(Dataset entries)

•••

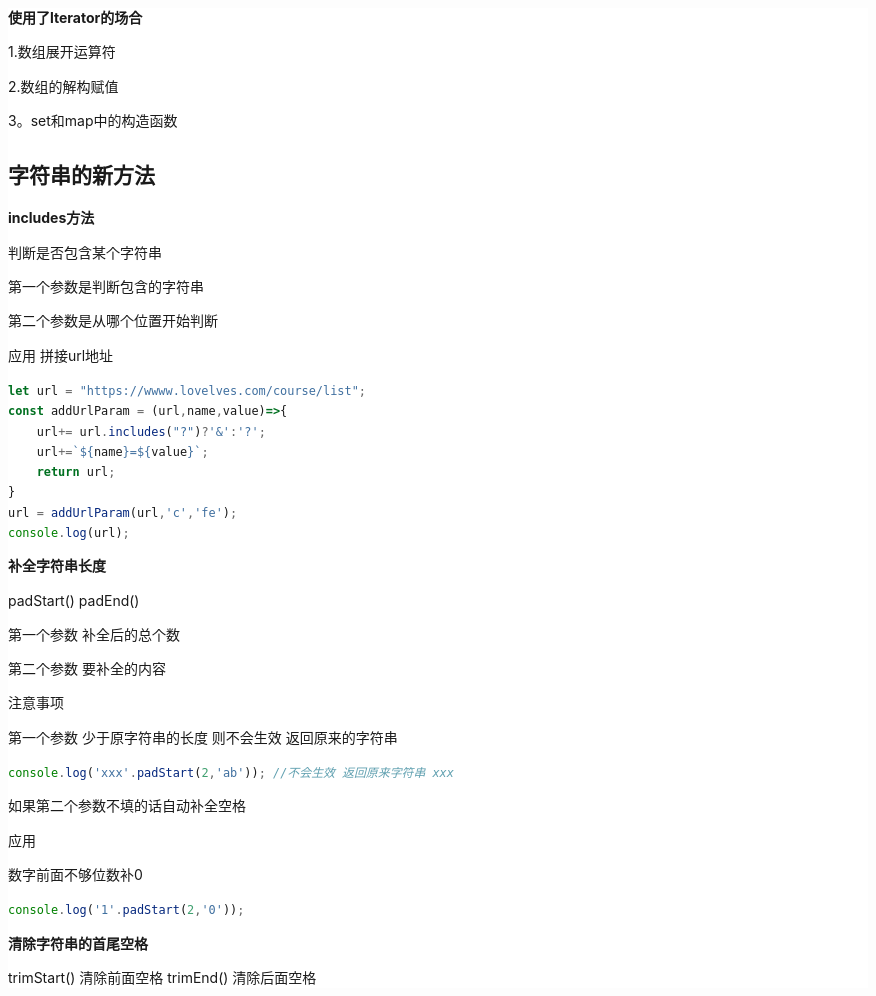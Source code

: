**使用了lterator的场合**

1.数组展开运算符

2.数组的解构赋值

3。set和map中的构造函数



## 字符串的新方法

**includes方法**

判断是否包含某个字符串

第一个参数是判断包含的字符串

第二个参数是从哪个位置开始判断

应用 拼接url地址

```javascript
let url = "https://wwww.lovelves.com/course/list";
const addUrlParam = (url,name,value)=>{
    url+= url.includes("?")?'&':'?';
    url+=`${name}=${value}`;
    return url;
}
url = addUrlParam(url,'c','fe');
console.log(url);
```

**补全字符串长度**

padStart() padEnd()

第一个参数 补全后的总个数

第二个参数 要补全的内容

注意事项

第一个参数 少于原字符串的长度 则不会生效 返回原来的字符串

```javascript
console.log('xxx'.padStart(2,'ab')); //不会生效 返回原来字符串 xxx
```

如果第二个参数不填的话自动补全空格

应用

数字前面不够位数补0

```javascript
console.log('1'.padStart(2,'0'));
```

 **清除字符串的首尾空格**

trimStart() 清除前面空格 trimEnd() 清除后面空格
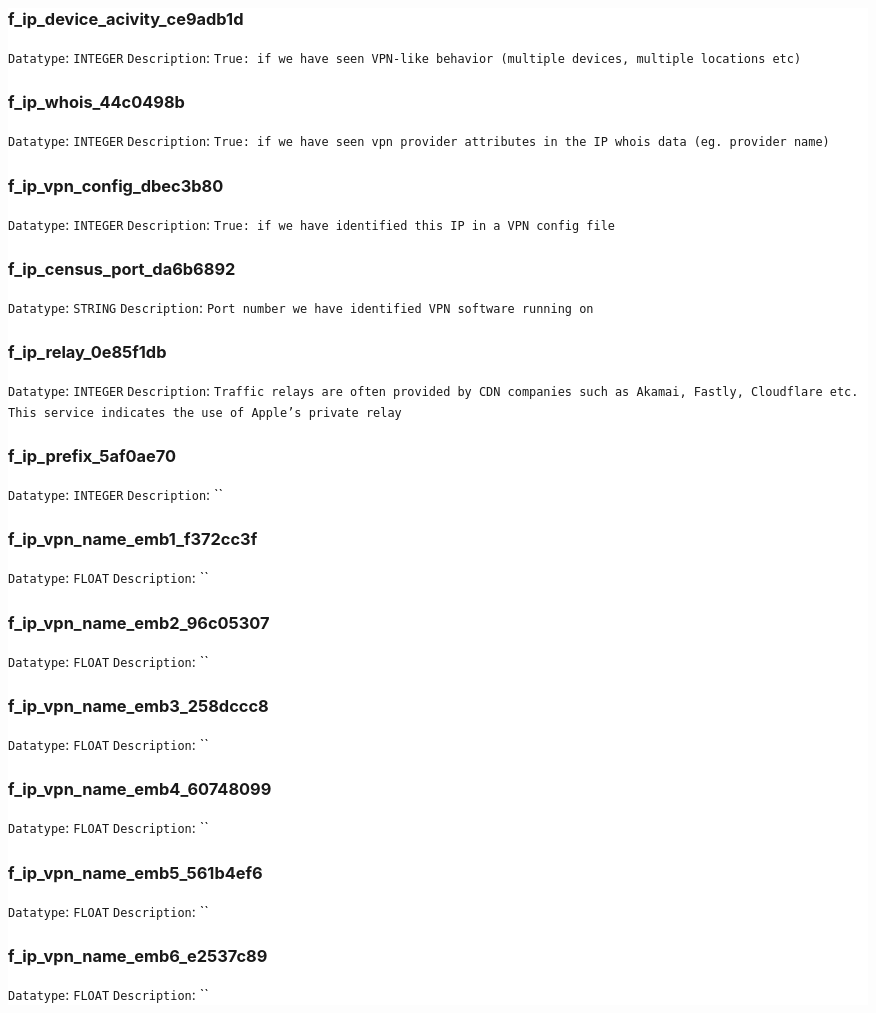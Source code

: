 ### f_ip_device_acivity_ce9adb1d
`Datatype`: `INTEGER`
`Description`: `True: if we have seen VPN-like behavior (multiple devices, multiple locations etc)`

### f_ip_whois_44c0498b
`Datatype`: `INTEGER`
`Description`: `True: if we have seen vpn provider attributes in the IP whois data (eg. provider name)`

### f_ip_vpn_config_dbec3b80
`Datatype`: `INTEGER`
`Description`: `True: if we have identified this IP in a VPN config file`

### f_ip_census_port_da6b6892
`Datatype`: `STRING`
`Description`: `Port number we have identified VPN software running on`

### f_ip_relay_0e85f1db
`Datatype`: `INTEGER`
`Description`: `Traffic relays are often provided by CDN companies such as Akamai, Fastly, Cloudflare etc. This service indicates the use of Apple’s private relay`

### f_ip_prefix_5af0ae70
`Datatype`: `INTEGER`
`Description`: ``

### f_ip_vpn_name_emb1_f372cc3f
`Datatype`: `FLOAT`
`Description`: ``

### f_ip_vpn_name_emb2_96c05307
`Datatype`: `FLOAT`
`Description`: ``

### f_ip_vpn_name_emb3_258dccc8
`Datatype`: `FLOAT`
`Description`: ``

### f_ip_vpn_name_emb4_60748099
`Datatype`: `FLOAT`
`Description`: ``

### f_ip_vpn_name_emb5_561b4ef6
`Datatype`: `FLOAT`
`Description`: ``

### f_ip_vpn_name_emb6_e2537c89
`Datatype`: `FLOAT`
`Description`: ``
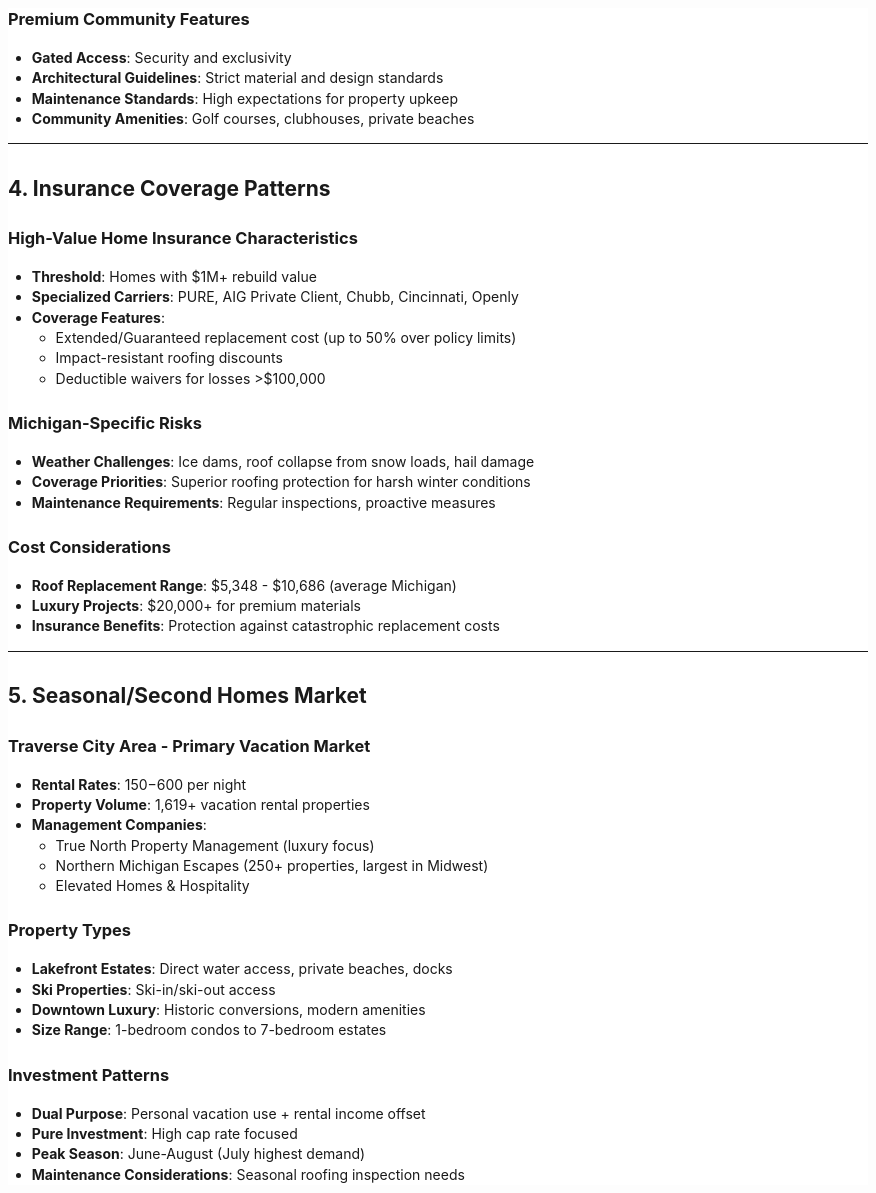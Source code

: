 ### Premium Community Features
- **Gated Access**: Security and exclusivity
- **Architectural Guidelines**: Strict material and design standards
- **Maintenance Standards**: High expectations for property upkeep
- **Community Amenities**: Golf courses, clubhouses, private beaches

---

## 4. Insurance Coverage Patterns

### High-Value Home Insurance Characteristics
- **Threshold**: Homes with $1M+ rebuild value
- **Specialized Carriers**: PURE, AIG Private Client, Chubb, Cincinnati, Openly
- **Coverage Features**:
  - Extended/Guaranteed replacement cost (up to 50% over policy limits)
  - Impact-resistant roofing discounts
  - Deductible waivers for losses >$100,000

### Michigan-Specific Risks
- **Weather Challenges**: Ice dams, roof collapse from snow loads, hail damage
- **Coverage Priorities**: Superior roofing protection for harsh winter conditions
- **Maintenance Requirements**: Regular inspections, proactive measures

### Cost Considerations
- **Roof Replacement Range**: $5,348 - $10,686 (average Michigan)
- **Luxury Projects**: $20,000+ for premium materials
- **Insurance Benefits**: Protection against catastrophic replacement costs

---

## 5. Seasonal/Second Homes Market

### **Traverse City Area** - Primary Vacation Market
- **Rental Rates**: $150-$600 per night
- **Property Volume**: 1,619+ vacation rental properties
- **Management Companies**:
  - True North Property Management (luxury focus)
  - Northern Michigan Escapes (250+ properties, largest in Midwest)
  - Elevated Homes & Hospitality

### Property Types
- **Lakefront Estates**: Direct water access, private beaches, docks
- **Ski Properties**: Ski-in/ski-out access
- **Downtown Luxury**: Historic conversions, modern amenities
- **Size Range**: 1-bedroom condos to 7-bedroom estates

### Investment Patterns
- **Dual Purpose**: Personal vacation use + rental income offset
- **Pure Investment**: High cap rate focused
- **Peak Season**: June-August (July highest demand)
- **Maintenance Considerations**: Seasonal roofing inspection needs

•••

*WHAT IS BEING ASKED*. Lines with "roofing" in the records above: copy every one of them.

*EXERCISE SOLUTION*.
  - Impact-resistant roofing discounts
- **Coverage Priorities**: Superior roofing protection for harsh winter conditions
- **Maintenance Considerations**: Seasonal roofing inspection needs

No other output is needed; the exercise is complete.